I had originally not planned on participating. I had seen my counselor’s post about this opportunity on our school webpage, but I was hesitant to take it on, as it was my junior year and I would have a lot on my plate from school already. But, I took that chance. I decided to apply, just because having a shot at being accepted into a week-long Residential Summer Academy at the NASA Langley Research Center was too tantalizing to pass on. Although I had no previous experience with space research, I was accepted into the preliminary course that lasted from December to May, but my journey had only just begun.
December - May
Our very first assignment was to write a technical report of the ethical choices made that led up to the STS-51L “Challenger Disaster”. This report focused on what mistakes were made and where better decisions could have been made in the process leading up to this particular launch and in the design of the “Space Shuttle” system itself. I got very familiar with the NSPE® Code of Ethics for Engineers and applied it to the individuals that violated it in this case study.
From this first module alone, I could tell that the program I had signed up for was going to be no easy task.
As I moved through the program, I wrote technical reports about several different topics: an innovation proposal for an EVA tool, mission design for anything of your choice, designing a lunar base intended to house a human crew, the scope for a robotic exploration of the surface of Mars, managing risk for human exploration, and proposing a long duration experiment for a human crew going to Mars.
All of this research culminated for our final task: a Mars Outpost Concept of Operations Proposal. In this final project, I pulled together all that I had learned from writing previous technical reports to cover all the different aspects of this paper; I used a Scope Summary page that I had learned how to write in a previous report, and I also created a Mission Timeline, defined Mission Goals, determined the Mars Outpost Surface Base Location, defined Mission Elements, detailed the Mission Requirements and System Requirements, as well as the Crew Responsibilities, conducted a Risk Assessment, and determined Mission Constraints. All of these elements of mission design were first taught in the Mission Design module that I had completed earlier on.
Once I felt that there was nothing more I could improve on the project, I submitted it and anxiously awaited the results. I was elated to discover that I had not only gotten a perfect score on my final project, but that I had also been accepted in the Summer Academy!
The one thing that had drawn me to actually apply to this program in the first place was the opportunity to stay at the NASA Langley Research Center for an entire week and receive special facility tours and meet NASA scientists and engineers. Unfortunately, due to the COVID-19 pandemic, the Virginia Space Grant Consortium, through which this program was being conducted in partnership with NASA, had decided to make our Summer Academy virtual instead of Residential. This meant that instead of staying at the NASA Langley center, I would instead be logging in to our meetings at 8:30 in the morning and finishing our day past 11 at night every day for a week. Although I was disappointed by their decision to make it virtual, I understood their decision and respected it.

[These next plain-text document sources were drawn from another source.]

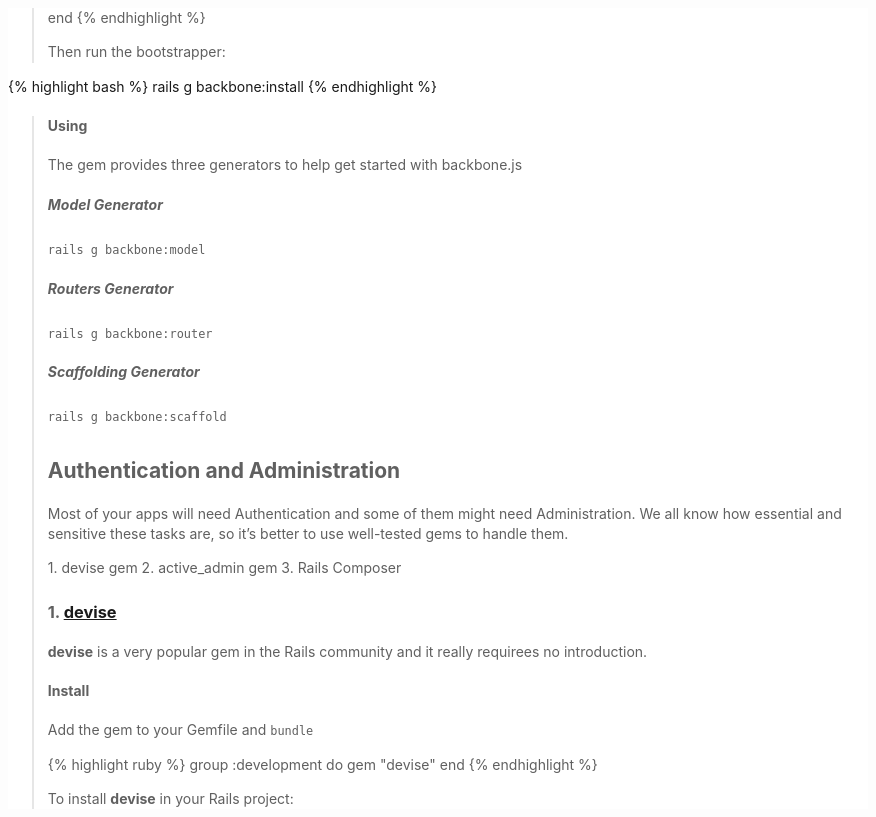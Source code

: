 > end
> {% endhighlight %}
> 
> Then run the bootstrapper:

{% highlight bash %}
rails g backbone:install
{% endhighlight %}

> #### Using
> 
> The gem provides three generators to help get started with backbone.js
> 
> ##### Model Generator
> 
> `rails g backbone:model`
> 
> ##### Routers Generator
> 
> `rails g backbone:router`
> 
> ##### Scaffolding Generator
> 
> `rails g backbone:scaffold`
> 
> Authentication and Administration
> ---------------------------------
> 
> Most of your apps will need Authentication and some of them might need
> Administration. We all know how essential and sensitive these tasks are,
> so it’s better to use well-tested gems to handle them.
> 
> ​1. devise gem
> 2. active\_admin gem
> 3. Rails Composer
> 
> ### 1. [devise](https://github.com/plataformatec/devise)
> 
> **devise** is a very popular gem in the Rails community and it really
> requirees no introduction.
> 
> #### Install
> 
> Add the gem to your Gemfile and `bundle`
> 
> {% highlight ruby %}
> group :development do
>   gem "devise"
> end
> {% endhighlight %}
> 
> To install **devise** in your Rails project:
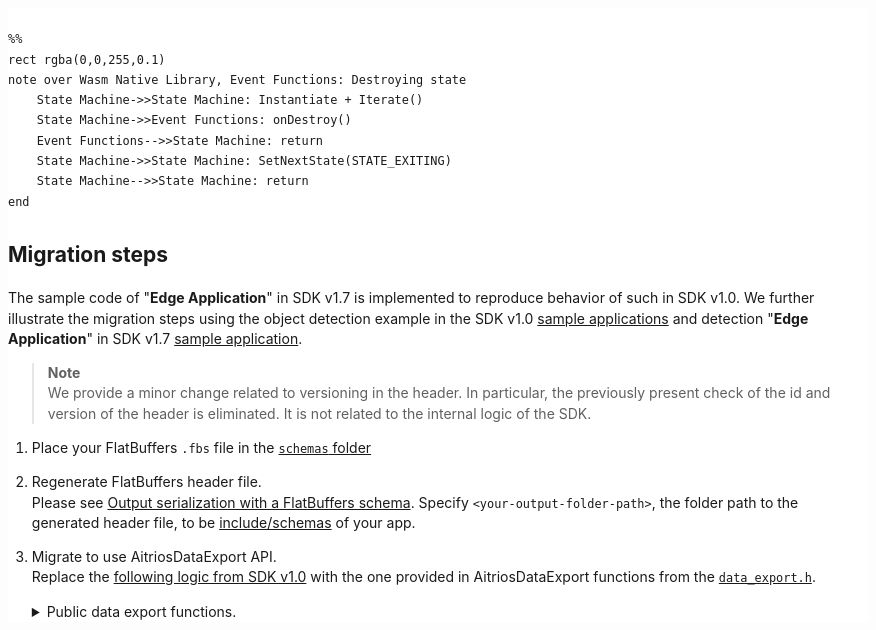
 ```mermaid

%%
rect rgba(0,0,255,0.1)
note over Wasm Native Library, Event Functions: Destroying state
    State Machine->>State Machine: Instantiate + Iterate()
    State Machine->>Event Functions: onDestroy()
    Event Functions-->>State Machine: return
    State Machine->>State Machine: SetNextState(STATE_EXITING)
    State Machine-->>State Machine: return
end
```


## Migration steps

The sample code of "**Edge Application**" in SDK v1.7 is implemented to reproduce behavior of such in SDK v1.0. We further illustrate the migration steps using the object detection example in the SDK v1.0 [sample applications](https://github.com/SonySemiconductorSolutions/aitrios-sdk-vision-sensing-app/tree/v1.0.6/tutorials/4_prepare_application/1_develop/sdk/sample) and detection "**Edge Application**" in SDK v1.7 [sample application](../../sample_apps).

> **Note** <br>
> We provide a minor change related to versioning in the header. In particular, the previously present check of the id and version of the header is eliminated. It is not related to the internal logic of the SDK.


1. Place your FlatBuffers `.fbs` file in the [`schemas` folder](../../sample_apps/detection/schemas)

2. Regenerate FlatBuffers header file. <br>
   Please see [ Output serialization with a FlatBuffers schema](README.md#2-output-serialization-with-a-flatbuffers-schema). Specify `<your-output-folder-path>`, the folder path to the generated header file, to be [include/schemas](../../sample_apps/detection/include/schemas/) of your app.

3. Migrate to use AitriosDataExport API.<br>
   Replace the [following logic from SDK v1.0](https://github.com/SonySemiconductorSolutions/aitrios-sdk-vision-sensing-app/blob/v1.0.6/tutorials/4_prepare_application/1_develop/sdk/vision_app_sdk/include/vision_app_public.h#L191-L204) with the one provided in AitriosDataExport functions from the [`data_export.h`](../../include/data_export.h).

    <details>
    <summary>Public data export functions.</summary>

    | SDK v1.0                         | SDK v2.0                                      |
    |----------------------------------|-----------------------------------------------|
    | `SessInit`                       | Not available                                 |
    | `SessExit`                       | Not available                                 |
    | `SessSendData`                   | `DataExportSendData`                   |
    | `SessMalloc`                     | Not available, use `malloc` from `<stdlib.h>` |
    | `SessFree`                       | `DataExportCleanup`                    |
    | `SessRegisterSendDataCallback`   | Not available                                 |
    | `SessUnregisterSendDataCallback` | Not available                                 |
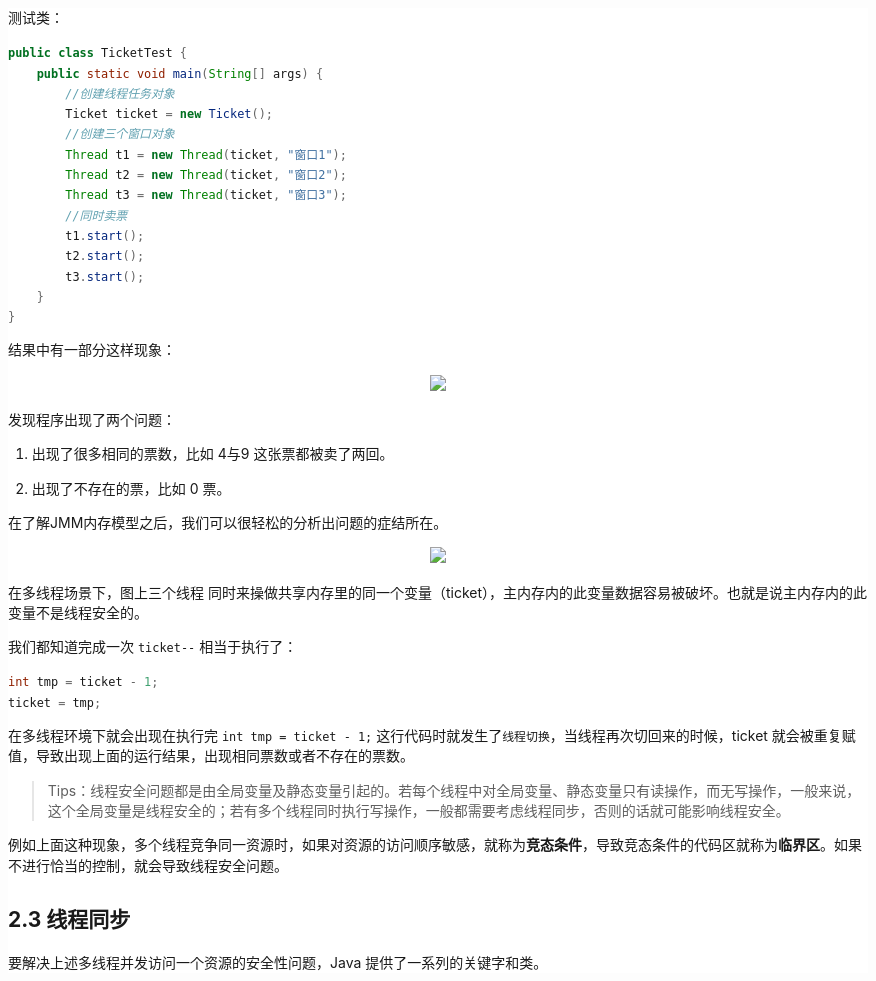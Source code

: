 测试类：

```java
public class TicketTest {
    public static void main(String[] args) {
        //创建线程任务对象
        Ticket ticket = new Ticket();
        //创建三个窗口对象
        Thread t1 = new Thread(ticket, "窗口1");
        Thread t2 = new Thread(ticket, "窗口2");
        Thread t3 = new Thread(ticket, "窗口3");
        //同时卖票
        t1.start();
        t2.start();
        t3.start();
    }
}
```

结果中有一部分这样现象：

<div align="center">  
<img src="https://img-blog.csdnimg.cn/20200928200305870.png" width="200px"/>
</div>

发现程序出现了两个问题：

1. 出现了很多相同的票数，比如 4与9 这张票都被卖了两回。

2. 出现了不存在的票，比如 0 票。

在了解JMM内存模型之后，我们可以很轻松的分析出问题的症结所在。

<div align="center">  
<img src="https://img-blog.csdnimg.cn/20200928220817466.png" width="800px"/>
</div>

在多线程场景下，图上三个线程 同时来操做共享内存里的同一个变量（ticket），主内存内的此变量数据容易被破坏。也就是说主内存内的此变量不是线程安全的。

 我们都知道完成一次 `ticket--` 相当于执行了：

```java
int tmp = ticket - 1;
ticket = tmp;
```

在多线程环境下就会出现在执行完 `int tmp = ticket - 1;` 这行代码时就发生了`线程切换`，当线程再次切回来的时候，ticket 就会被重复赋值，导致出现上面的运行结果，出现相同票数或者不存在的票数。

> Tips：线程安全问题都是由全局变量及静态变量引起的。若每个线程中对全局变量、静态变量只有读操作，而无写操作，一般来说，这个全局变量是线程安全的；若有多个线程同时执行写操作，一般都需要考虑线程同步，否则的话就可能影响线程安全。

例如上面这种现象，多个线程竞争同一资源时，如果对资源的访问顺序敏感，就称为**竞态条件**，导致竞态条件的代码区就称为**临界区**。如果不进行恰当的控制，就会导致线程安全问题。

## 2.3 线程同步

要解决上述多线程并发访问一个资源的安全性问题，Java 提供了一系列的关键字和类。
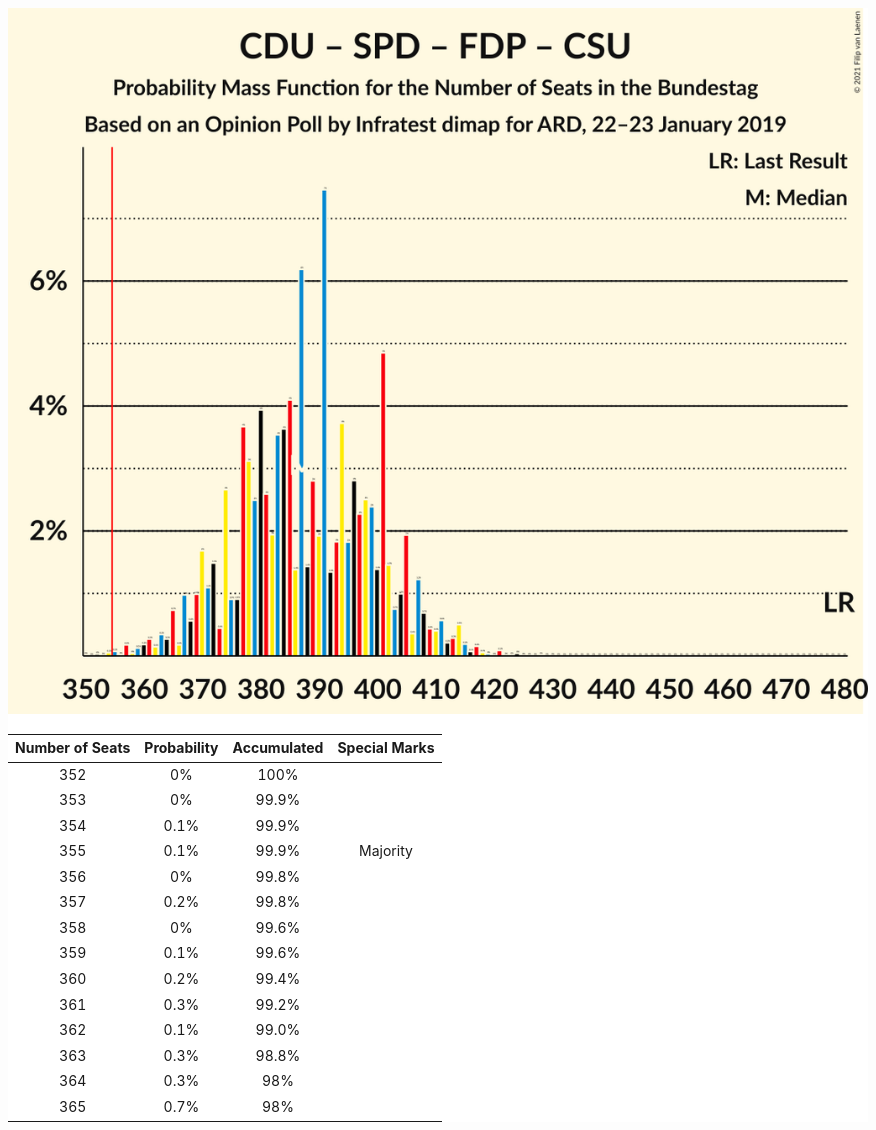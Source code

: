 ![Graph with seats probability mass function not yet produced](2019-01-23-Infratestdimap-coalitions-seats-pmf-cdu–spd–fdp–csu.png "Seats Probability Mass Function")

| Number of Seats | Probability | Accumulated | Special Marks |
|:---------------:|:-----------:|:-----------:|:-------------:|
| 352 | 0% | 100% |  |
| 353 | 0% | 99.9% |  |
| 354 | 0.1% | 99.9% |  |
| 355 | 0.1% | 99.9% | Majority |
| 356 | 0% | 99.8% |  |
| 357 | 0.2% | 99.8% |  |
| 358 | 0% | 99.6% |  |
| 359 | 0.1% | 99.6% |  |
| 360 | 0.2% | 99.4% |  |
| 361 | 0.3% | 99.2% |  |
| 362 | 0.1% | 99.0% |  |
| 363 | 0.3% | 98.8% |  |
| 364 | 0.3% | 98% |  |
| 365 | 0.7% | 98% |  |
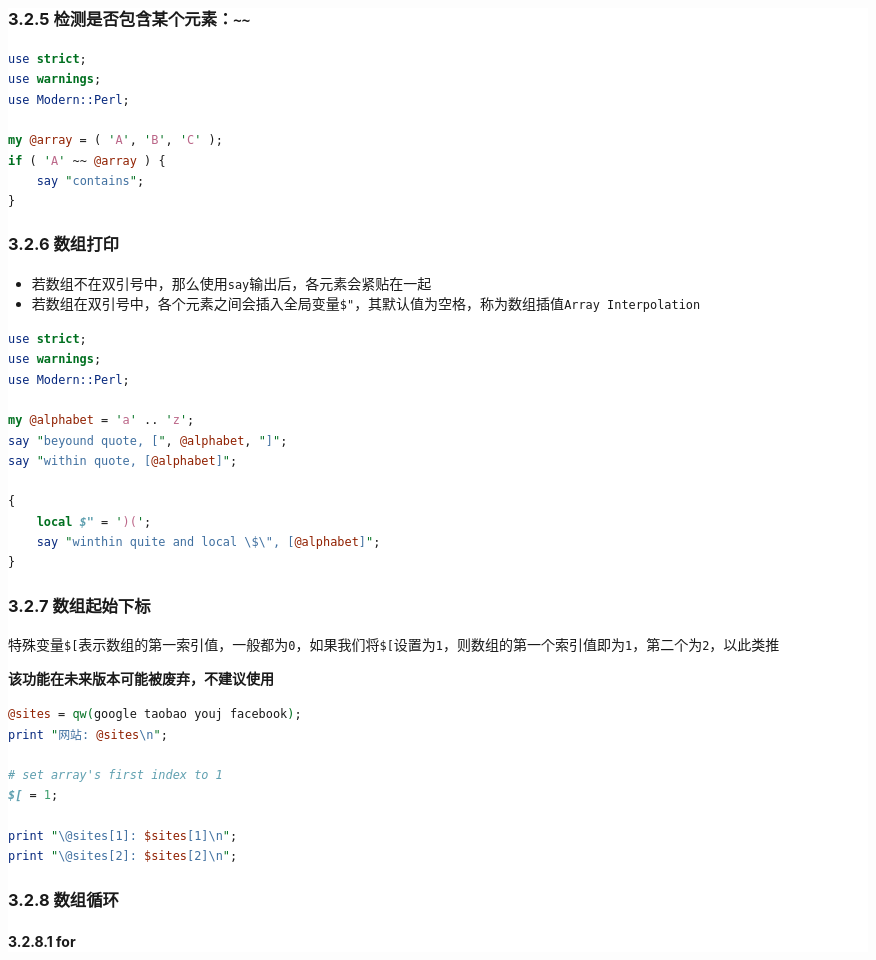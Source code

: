 ### 3.2.5 检测是否包含某个元素：`~~`

```perl
use strict;
use warnings;
use Modern::Perl;

my @array = ( 'A', 'B', 'C' );
if ( 'A' ~~ @array ) {
    say "contains";
}
```

### 3.2.6 数组打印

* 若数组不在双引号中，那么使用`say`输出后，各元素会紧贴在一起
* 若数组在双引号中，各个元素之间会插入全局变量`$"`，其默认值为空格，称为数组插值`Array Interpolation`

```perl
use strict;
use warnings;
use Modern::Perl;

my @alphabet = 'a' .. 'z';
say "beyound quote, [", @alphabet, "]";
say "within quote, [@alphabet]";

{
    local $" = ')(';
    say "winthin quite and local \$\", [@alphabet]";
}
```

### 3.2.7 数组起始下标

特殊变量`$[`表示数组的第一索引值，一般都为`0`，如果我们将`$[`设置为`1`，则数组的第一个索引值即为`1`，第二个为`2`，以此类推

**该功能在未来版本可能被废弃，不建议使用**

```perl
@sites = qw(google taobao youj facebook);
print "网站: @sites\n";

# set array's first index to 1
$[ = 1;

print "\@sites[1]: $sites[1]\n";
print "\@sites[2]: $sites[2]\n";
```

### 3.2.8 数组循环

#### 3.2.8.1 for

For the Summer Academy, they had decided to split us into 5 teams: Mission Integration, Mission Transit, Human Factors, Science and Surface Operations, and Strategic Communications. I had chosen to be a part of the Human Factors team, due to my interest in bisphosphonate agent that slows down bone mass loss I had learned about while researching risk management and had subsequently expanded on for my Long Duration Experiment Technical report.
I was appointed to the role of Mass Budget Analyst for my team, which meant that I was responsible for tracking how much mass of team-specific equipment was required for the mission to function successfully, and analyzing ways to remove mass and yet still meet mission goals.
I worked very closely with the Habitat Design Crew and ECLSS Specialist to determine the amount of mass I would need to allocate for the Human Factors Team’s necessary equipment. I had also stepped up to lead the Power Budget and Cost Budget Analysts in creating a system of organization for our spreadsheets that would automatically calculate our budgets as we added or removed values
We worked very hard to fulfill our team’s responsibilities for the overall mission that was being developed by all 5 teams. We often consulted NASA Scientists and military specialists who had volunteered their time to work with us. At the end of the week, we presented our week’s work to a panel of NASA Scientists and military specialists, as well as people who work for various commercial space companies. I was also chosen as one of four people to be interviewed for the highlight video that would remain in NASA archives along with our work.
Overall, this was an experience that I will truly never forget. The people I met and the research I’ve done are invaluable and this program has opened me up to several opportunities, including being appointed as Vice President of Space Research with Artificial Intelligence. Looking back, I am so glad that I decided to apply although I was uncertain of how it would impact my life. All I’d needed to do was to take that chance.